### Task to complete
Scan the data below for lines holding the word "title", and copy each line found.

### Source data
.....

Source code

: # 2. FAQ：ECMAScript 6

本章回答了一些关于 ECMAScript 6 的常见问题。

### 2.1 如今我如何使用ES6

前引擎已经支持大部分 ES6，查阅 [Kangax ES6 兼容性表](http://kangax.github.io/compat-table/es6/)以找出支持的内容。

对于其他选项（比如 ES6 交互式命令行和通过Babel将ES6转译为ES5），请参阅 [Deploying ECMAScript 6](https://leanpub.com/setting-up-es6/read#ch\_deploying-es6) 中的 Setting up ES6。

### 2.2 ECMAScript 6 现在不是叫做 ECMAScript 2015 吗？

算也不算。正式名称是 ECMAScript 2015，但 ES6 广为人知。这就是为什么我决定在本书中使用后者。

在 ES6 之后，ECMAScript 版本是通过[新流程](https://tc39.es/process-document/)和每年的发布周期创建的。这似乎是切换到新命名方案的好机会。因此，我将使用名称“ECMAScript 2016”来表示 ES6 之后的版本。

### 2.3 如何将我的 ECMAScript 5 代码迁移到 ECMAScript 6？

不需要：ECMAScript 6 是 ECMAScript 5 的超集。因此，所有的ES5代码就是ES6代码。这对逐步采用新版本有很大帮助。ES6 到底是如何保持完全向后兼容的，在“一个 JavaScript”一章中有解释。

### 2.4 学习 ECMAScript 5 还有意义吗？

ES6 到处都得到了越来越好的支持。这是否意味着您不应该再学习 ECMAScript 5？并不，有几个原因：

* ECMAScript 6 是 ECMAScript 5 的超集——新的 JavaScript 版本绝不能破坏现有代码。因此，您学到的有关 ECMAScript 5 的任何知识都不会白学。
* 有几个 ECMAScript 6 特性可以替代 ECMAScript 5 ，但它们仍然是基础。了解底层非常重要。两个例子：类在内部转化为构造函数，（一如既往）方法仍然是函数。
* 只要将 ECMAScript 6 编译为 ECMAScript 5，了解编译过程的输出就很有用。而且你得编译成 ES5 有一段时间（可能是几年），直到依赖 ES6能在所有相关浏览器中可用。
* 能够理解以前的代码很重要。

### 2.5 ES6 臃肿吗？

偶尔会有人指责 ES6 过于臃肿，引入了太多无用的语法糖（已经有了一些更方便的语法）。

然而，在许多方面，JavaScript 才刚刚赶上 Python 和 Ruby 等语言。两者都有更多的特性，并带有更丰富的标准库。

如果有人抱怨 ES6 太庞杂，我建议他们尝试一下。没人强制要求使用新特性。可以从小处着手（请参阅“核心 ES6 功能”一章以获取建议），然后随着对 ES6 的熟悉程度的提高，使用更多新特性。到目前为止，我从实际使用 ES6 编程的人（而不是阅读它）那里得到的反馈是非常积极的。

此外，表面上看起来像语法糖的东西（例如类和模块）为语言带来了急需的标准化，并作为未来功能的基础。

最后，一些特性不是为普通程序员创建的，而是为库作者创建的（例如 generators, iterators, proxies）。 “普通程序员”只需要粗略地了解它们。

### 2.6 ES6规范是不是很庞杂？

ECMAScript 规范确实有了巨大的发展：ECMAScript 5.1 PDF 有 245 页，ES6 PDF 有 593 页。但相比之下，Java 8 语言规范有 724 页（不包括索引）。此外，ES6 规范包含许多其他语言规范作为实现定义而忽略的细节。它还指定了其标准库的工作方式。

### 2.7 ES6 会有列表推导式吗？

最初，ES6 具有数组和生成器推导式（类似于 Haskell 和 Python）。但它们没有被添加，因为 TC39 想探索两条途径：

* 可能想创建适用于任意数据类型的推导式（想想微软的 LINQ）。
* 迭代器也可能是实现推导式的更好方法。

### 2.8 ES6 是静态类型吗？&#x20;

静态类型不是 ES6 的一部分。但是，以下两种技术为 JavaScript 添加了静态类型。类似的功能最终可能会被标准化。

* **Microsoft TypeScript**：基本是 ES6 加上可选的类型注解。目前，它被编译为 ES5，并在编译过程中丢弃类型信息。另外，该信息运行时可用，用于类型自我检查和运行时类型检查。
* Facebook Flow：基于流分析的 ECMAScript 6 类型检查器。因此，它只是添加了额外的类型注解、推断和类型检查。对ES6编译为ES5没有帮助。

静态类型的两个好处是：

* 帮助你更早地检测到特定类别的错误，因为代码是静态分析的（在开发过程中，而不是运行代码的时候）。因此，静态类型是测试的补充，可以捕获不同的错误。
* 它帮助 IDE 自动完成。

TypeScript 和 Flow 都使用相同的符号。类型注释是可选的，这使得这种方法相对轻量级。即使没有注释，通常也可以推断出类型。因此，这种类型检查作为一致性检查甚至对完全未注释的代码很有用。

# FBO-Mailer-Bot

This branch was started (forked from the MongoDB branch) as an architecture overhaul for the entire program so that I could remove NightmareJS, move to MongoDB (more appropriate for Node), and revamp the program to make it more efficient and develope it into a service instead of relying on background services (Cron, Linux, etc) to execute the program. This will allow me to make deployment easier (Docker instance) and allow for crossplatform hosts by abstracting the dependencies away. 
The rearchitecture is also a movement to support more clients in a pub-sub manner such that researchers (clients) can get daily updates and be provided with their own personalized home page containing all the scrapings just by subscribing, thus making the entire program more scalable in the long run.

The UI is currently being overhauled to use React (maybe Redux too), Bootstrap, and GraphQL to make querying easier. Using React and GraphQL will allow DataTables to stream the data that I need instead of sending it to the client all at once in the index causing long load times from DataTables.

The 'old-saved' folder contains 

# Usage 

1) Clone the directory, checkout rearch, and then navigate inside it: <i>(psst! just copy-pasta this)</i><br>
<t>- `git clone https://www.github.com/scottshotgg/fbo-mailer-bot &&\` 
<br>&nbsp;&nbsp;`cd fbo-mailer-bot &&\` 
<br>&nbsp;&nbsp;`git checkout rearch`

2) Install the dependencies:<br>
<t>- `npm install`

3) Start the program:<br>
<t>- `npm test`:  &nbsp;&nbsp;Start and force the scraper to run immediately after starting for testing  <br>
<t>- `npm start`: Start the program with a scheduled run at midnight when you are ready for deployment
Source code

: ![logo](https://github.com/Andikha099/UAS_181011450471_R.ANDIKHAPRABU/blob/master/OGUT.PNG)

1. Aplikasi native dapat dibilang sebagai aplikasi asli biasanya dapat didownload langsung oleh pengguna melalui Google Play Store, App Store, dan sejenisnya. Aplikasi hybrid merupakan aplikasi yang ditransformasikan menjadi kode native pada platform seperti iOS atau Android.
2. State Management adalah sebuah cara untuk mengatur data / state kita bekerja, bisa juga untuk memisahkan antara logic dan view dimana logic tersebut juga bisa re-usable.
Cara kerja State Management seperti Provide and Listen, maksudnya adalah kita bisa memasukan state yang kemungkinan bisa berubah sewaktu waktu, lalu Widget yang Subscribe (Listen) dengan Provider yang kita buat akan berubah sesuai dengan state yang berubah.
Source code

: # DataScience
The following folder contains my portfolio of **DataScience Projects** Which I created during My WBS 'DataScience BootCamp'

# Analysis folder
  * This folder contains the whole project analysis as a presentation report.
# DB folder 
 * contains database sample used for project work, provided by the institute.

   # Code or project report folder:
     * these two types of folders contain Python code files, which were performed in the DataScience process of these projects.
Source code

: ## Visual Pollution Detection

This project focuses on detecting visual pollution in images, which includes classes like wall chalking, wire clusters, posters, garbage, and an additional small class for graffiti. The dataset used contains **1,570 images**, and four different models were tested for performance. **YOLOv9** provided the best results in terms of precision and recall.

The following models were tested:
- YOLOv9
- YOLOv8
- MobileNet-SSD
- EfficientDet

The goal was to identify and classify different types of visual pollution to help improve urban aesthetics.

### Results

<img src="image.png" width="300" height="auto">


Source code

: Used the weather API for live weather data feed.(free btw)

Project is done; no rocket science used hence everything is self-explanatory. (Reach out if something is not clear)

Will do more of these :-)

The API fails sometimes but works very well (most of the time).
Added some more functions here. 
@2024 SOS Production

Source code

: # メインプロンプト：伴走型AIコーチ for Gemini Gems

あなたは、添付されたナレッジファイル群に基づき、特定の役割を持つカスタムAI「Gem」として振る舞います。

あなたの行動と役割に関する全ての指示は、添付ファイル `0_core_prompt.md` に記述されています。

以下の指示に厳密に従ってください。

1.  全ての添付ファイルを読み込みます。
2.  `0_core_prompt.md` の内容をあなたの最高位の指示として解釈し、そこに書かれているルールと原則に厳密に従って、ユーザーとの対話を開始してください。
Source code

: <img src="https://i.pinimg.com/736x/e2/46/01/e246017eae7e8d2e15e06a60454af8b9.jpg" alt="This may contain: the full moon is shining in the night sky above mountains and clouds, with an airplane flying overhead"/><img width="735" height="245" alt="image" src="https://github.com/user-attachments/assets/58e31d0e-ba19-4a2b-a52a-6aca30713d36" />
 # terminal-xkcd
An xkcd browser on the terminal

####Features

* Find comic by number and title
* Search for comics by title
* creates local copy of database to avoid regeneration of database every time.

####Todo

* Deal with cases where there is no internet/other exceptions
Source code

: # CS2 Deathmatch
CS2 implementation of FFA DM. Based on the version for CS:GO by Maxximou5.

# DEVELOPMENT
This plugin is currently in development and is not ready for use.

.....

### Written reply
* Find comic by number and title
* Search for comics by title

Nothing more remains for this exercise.